◆ TO DO
Select all lines holding the word "beiden" from the entries that follow.

◆ TASK INPUTS
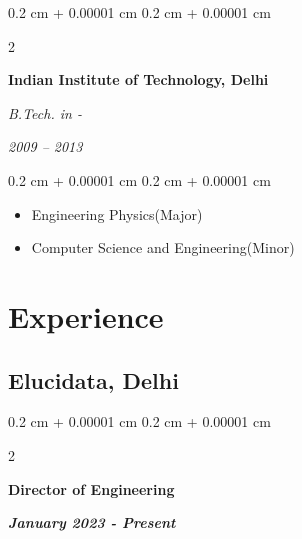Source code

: \documentclass[10pt, letterpaper]{article}
\newenvironment{highlights}{
    \begin{itemize}[
        topsep=0.10 cm,
        parsep=0.10 cm,
        partopsep=0pt,
        itemsep=0pt,
        leftmargin=0.4 cm + 10pt
    ]
}{
    \end{itemize}
} %
\newenvironment{onecolentry}{
    \begin{adjustwidth}{
        0.2 cm + 0.00001 cm
    }{
        0.2 cm + 0.00001 cm
    }
}{
    \end{adjustwidth}
} %
\newenvironment{twocolentry}[2][]{
    \onecolentry
    \def\secondColumn{#2}
    \setcolumnwidth{\fill, 6.0 cm}
    \begin{paracol}{2}
}{
    \switchcolumn \raggedleft \secondColumn
    \end{paracol}
    \endonecolentry
} %
\begin{document}
        
        \begin{twocolentry}{
            
            
        \textit{2009 – 2013}}
            \textbf{Indian Institute of Technology, Delhi}

            \vspace{0.10 cm}

            \textit{B.Tech. in -}
        \end{twocolentry}

        \vspace{0.10 cm}
        \begin{onecolentry}
            \begin{highlights}
                \item Engineering Physics(Major)
                \item Computer Science and Engineering(Minor)
            \end{highlights}
        \end{onecolentry}



    
    \section{Experience}
        \subsection{Elucidata, Delhi}
            \begin{twocolentry}{  
                \textit{\textbf{January 2023 - Present}}}
                \textbf{Director of Engineering}
            \end{twocolentry}

            \vspace{0.10 cm}
            
\end{document}
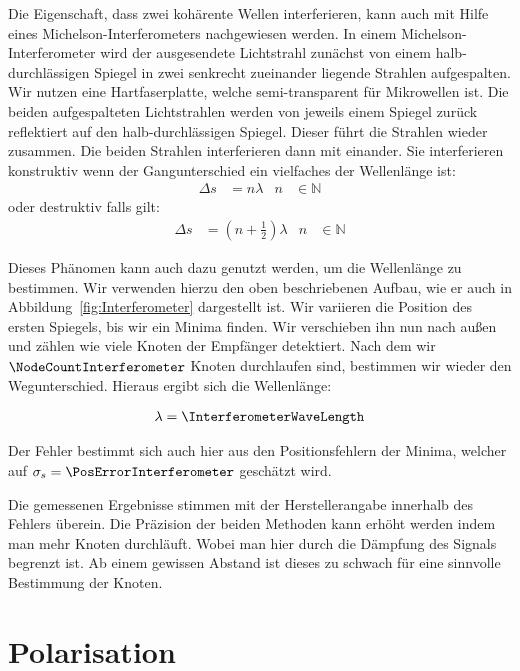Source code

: \documentclass[a4paper,10pt,twocolumn]{article}
\begin{document}
    Die Eigenschaft, dass zwei kohärente Wellen interferieren, kann auch mit Hilfe eines Michelson-Interferometers
    nachgewiesen werden.
    In einem Michelson-Interferometer wird der ausgesendete Lichtstrahl zunächst von einem halb-durchlässigen
    Spiegel in zwei senkrecht zueinander liegende Strahlen aufgespalten.
    Wir nutzen eine Hartfaserplatte, welche semi-transparent für Mikrowellen ist.
    Die beiden aufgespalteten Lichtstrahlen werden von jeweils einem Spiegel zurück reflektiert auf den
    halb-durchlässigen Spiegel.
    Dieser führt die Strahlen wieder zusammen.
    Die beiden Strahlen interferieren dann mit einander.
    Sie interferieren konstruktiv wenn der Gangunterschied ein vielfaches der Wellenlänge ist:
    \begin{align*}
        \Delta s &= n \lambda & n &\in \mathds{N}
    \end{align*}
    oder destruktiv falls gilt:
    \begin{align*}
        \Delta s &= (n + \frac{1}{2}) \lambda & n &\in \mathds{N}
    \end{align*}
    
    Dieses Phänomen kann auch dazu genutzt werden, um die Wellenlänge zu bestimmen.
    Wir verwenden hierzu den oben beschriebenen Aufbau, wie er auch in Abbildung~\ref{fig:Interferometer}
    dargestellt ist.
    Wir variieren die Position des ersten Spiegels, bis wir ein Minima finden.
    Wir verschieben ihn nun nach außen und zählen wie viele Knoten der Empfänger detektiert.
    Nach dem wir $\NodeCountInterferometer$ Knoten durchlaufen sind, bestimmen wir wieder den
    Wegunterschied.
    Hieraus ergibt sich die Wellenlänge:
    
    \begin{align*}
        \lambda = \InterferometerWaveLength
    \end{align*}
    
    Der Fehler bestimmt sich auch hier aus den Positionsfehlern der Minima, welcher
    auf $\sigma_s = \PosErrorInterferometer$ geschätzt wird.
    
    Die gemessenen Ergebnisse stimmen mit der Herstellerangabe innerhalb des Fehlers überein.
    Die Präzision der beiden Methoden kann erhöht werden indem man mehr Knoten durchläuft.
    Wobei man hier durch die Dämpfung des Signals begrenzt ist.
    Ab einem gewissen Abstand ist dieses zu schwach für eine sinnvolle Bestimmung der Knoten.
    
    \section{Polarisation}
\end{document}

◆ WRITTEN SOLUTION
    Die beiden aufgespalteten Lichtstrahlen werden von jeweils einem Spiegel zurück reflektiert auf den
    Die beiden Strahlen interferieren dann mit einander.
    Die Präzision der beiden Methoden kann erhöht werden indem man mehr Knoten durchläuft.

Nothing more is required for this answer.